Por outro lado, só chegamos a essa situação exatamente porque o trabalho humano deixou de ser uma atividade de troca criativa com a natureza. Voltando à noção de trabalho alienado, o enorme poder criativo dos seres humanos foi sendo seqüestrado pelas varias sociedades autoritárias. É o saber do sapateiro que foi embutido na máquina que faz sapatos. A habilidade do ferreiro que se transformou em robôs vigiados por sonolentos e aborrecidos olhos humanos. Até os doces e salgados que dependiam das mãos e da sabedoria das cozinheiras são cada vez mais feitos por máquinas que os deixam sem sabor.
O fato é que somente restaram a alguns poucos a capacidade de manter essa relação criadora. São os artistas ou aqueles cujas habilidades e talentos se combinam perfeitamente com as necessidades impostas pelo capitalismo. E mesmo estes enfrentam uma concorrência cada vez mais dura. Ter um faro comercial imbatível já não basta para evitar que um empresário seja esmagado pelos grandes monopólios capitalistas. Ser um artista talentoso não é garantia para ter seu trabalho aproveitado na cada vez mais restrita indústria cultural.
A verdade é que a criatividade humana vem sendo domesticada e castrada ao longo de toda nossa história. Recentemente, a edição da revista “Viver – Mente & Cérebro” de outubro de 2004, trouxe uma reportagem de Eckart O. Altenmüller, com o nome de “Acordes na cabeça”. Estudiosos do funcionamento da mente concentraram suas pesquisas na forma como o cérebro humano compreende a música. Pois bem, os pesquisadores descobriram que existem cerca de 6 bilhões de formas de captar a música na espécie humana. Para cada cabeça no planeta há uma forma diferente de ouvir e sentir sons musicais. Isso é a criatividade humana. Esses são os super poderes do animal mais estranho e rico do planeta. Não fosse assim, não descobriríamos em cada bebê um ser completamente diferente de seus colegas de espécie, mais velhos ou mais novos.

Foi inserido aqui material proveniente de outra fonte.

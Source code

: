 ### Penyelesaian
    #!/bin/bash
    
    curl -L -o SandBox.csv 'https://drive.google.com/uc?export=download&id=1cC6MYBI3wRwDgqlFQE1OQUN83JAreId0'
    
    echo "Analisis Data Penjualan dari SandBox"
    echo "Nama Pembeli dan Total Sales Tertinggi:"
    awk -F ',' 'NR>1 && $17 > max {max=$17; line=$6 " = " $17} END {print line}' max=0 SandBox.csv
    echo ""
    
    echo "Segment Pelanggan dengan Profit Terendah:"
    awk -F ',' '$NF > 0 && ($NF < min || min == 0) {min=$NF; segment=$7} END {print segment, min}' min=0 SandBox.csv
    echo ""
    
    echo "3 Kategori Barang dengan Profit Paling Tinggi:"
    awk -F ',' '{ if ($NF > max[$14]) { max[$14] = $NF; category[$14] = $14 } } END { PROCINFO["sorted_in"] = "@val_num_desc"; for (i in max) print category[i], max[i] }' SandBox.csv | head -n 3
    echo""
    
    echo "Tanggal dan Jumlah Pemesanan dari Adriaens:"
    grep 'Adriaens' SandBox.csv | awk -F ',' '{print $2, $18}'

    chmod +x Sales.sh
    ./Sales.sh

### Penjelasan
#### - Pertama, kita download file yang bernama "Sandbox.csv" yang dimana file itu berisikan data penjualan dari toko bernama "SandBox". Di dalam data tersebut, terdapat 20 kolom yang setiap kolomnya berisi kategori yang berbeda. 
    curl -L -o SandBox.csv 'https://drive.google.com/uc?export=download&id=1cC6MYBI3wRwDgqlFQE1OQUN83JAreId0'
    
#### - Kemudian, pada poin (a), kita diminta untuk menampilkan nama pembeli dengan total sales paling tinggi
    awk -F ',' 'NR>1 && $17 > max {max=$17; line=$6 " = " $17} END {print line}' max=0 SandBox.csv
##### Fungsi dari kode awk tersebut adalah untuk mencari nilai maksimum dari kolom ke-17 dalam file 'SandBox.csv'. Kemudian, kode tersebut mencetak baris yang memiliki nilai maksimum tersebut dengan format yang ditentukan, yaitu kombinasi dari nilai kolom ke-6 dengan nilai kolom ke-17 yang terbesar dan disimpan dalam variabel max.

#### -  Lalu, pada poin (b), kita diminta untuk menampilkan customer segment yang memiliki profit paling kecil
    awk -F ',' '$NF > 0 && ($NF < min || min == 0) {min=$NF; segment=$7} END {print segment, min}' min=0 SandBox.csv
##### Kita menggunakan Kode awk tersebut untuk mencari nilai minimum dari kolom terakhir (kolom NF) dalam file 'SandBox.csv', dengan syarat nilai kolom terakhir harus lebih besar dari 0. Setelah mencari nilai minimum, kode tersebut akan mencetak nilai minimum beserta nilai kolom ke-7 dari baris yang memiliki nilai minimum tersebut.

Retomar essa possibilidade é a grande realização que nos espera. Para isso, há que se desmontar e destruir as formas autoritárias e de exploração entre nós. Construir novas formas de convivência social. É como Marx e Engels disseram em um de seus primeiros livros. Em “A Ideologia Alemã” está escrito: “O livre desenvolvimento de cada um é condição para o livre desenvolvimento de todos”. É radicalmente igualitário, mas sem perder o sentido libertário porque respeita profundamente as diferenças individuais. O filme de Bird é muito bom e criativo. Mas, é uma pequena, modesta, pobre, amostra do que seria capaz a imaginação humana se fôssemos todos livres para exercer nossas incríveis habilidades.